About this exercise
Return only those lines of the records below in which "redis" appears.

Study material
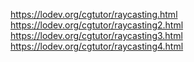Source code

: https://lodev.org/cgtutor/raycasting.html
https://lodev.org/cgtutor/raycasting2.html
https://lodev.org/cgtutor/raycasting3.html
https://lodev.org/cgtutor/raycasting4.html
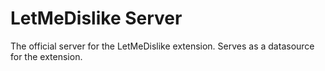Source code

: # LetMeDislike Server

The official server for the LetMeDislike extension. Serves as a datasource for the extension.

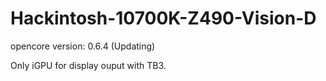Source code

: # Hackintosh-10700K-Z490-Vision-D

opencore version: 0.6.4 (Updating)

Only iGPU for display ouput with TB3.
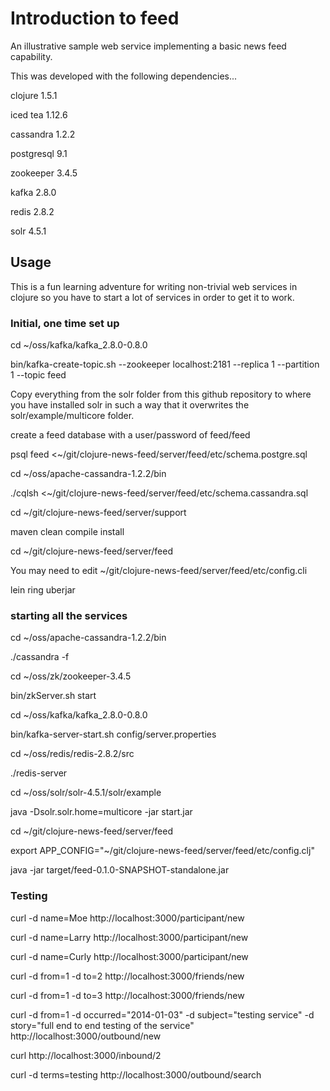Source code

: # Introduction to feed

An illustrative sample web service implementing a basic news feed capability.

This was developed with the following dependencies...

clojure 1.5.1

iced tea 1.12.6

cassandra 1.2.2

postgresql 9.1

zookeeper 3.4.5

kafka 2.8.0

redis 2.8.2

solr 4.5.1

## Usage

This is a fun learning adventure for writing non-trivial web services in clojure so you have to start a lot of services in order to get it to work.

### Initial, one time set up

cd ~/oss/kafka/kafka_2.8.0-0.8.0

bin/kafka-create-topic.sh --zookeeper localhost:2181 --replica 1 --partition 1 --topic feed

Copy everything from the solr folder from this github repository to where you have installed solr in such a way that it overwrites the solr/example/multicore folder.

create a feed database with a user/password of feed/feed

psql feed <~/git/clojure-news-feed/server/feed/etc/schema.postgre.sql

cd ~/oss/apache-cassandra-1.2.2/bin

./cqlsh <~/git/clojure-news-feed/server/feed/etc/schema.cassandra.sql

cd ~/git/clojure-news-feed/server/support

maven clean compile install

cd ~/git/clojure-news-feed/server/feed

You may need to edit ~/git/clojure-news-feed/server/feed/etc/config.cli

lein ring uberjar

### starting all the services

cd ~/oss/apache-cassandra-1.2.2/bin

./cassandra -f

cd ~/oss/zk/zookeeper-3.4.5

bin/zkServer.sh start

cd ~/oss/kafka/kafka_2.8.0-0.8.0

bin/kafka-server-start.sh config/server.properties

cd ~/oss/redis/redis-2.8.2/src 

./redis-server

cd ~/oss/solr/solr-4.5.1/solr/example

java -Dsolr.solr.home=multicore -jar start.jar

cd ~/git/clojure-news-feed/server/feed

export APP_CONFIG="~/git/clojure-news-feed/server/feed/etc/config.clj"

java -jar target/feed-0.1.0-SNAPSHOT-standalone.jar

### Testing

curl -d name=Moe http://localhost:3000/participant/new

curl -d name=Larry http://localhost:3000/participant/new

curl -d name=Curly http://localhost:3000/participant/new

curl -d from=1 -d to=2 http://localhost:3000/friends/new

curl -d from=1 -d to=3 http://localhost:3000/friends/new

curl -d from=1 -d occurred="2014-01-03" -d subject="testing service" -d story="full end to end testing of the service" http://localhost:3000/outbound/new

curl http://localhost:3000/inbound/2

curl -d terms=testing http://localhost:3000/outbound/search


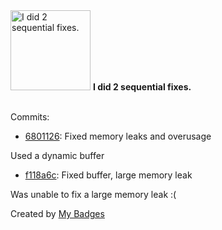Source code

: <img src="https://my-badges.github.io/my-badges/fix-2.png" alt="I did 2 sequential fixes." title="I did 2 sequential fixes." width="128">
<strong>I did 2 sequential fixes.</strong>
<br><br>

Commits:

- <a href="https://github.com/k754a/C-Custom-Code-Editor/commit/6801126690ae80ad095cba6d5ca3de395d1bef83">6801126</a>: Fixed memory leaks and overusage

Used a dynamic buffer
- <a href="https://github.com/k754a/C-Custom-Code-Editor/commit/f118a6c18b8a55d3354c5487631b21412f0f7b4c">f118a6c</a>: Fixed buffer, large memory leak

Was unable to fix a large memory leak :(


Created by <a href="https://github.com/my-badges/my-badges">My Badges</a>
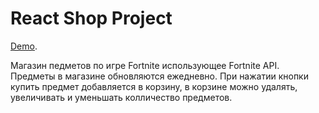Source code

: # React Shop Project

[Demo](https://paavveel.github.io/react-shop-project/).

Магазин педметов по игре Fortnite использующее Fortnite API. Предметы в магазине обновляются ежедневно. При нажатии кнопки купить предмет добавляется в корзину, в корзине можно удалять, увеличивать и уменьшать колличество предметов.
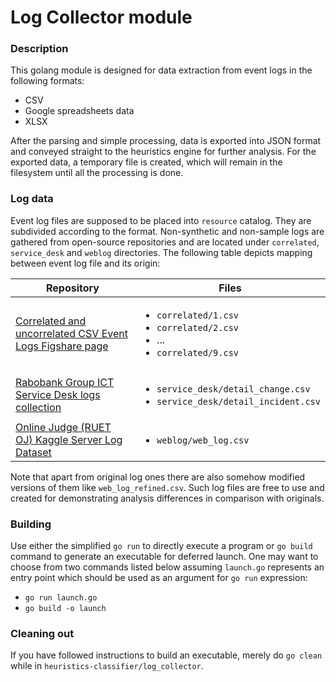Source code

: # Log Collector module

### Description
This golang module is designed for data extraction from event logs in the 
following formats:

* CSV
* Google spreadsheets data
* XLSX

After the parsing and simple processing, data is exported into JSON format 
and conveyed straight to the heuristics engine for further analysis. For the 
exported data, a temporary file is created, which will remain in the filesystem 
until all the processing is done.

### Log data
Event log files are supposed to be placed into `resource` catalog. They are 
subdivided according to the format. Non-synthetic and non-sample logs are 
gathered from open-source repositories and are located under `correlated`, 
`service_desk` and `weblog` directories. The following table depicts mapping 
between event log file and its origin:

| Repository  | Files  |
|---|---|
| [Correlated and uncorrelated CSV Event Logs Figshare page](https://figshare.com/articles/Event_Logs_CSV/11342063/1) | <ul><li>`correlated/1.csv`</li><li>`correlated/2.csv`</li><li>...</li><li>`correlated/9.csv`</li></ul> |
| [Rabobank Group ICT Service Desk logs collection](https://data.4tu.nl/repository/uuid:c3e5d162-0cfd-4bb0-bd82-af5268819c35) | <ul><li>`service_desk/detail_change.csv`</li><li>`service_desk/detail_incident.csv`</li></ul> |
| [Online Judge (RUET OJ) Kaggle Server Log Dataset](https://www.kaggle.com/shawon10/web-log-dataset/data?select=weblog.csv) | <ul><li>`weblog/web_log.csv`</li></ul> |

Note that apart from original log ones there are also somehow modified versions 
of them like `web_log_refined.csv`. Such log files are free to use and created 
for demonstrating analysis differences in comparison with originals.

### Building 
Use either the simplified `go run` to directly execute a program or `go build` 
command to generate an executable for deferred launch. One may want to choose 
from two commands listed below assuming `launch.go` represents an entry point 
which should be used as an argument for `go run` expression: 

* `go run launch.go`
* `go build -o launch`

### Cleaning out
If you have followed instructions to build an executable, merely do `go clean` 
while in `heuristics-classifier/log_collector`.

Solution to this task
redis 2.8.2
cd ~/oss/redis/redis-2.8.2/src 
./redis-server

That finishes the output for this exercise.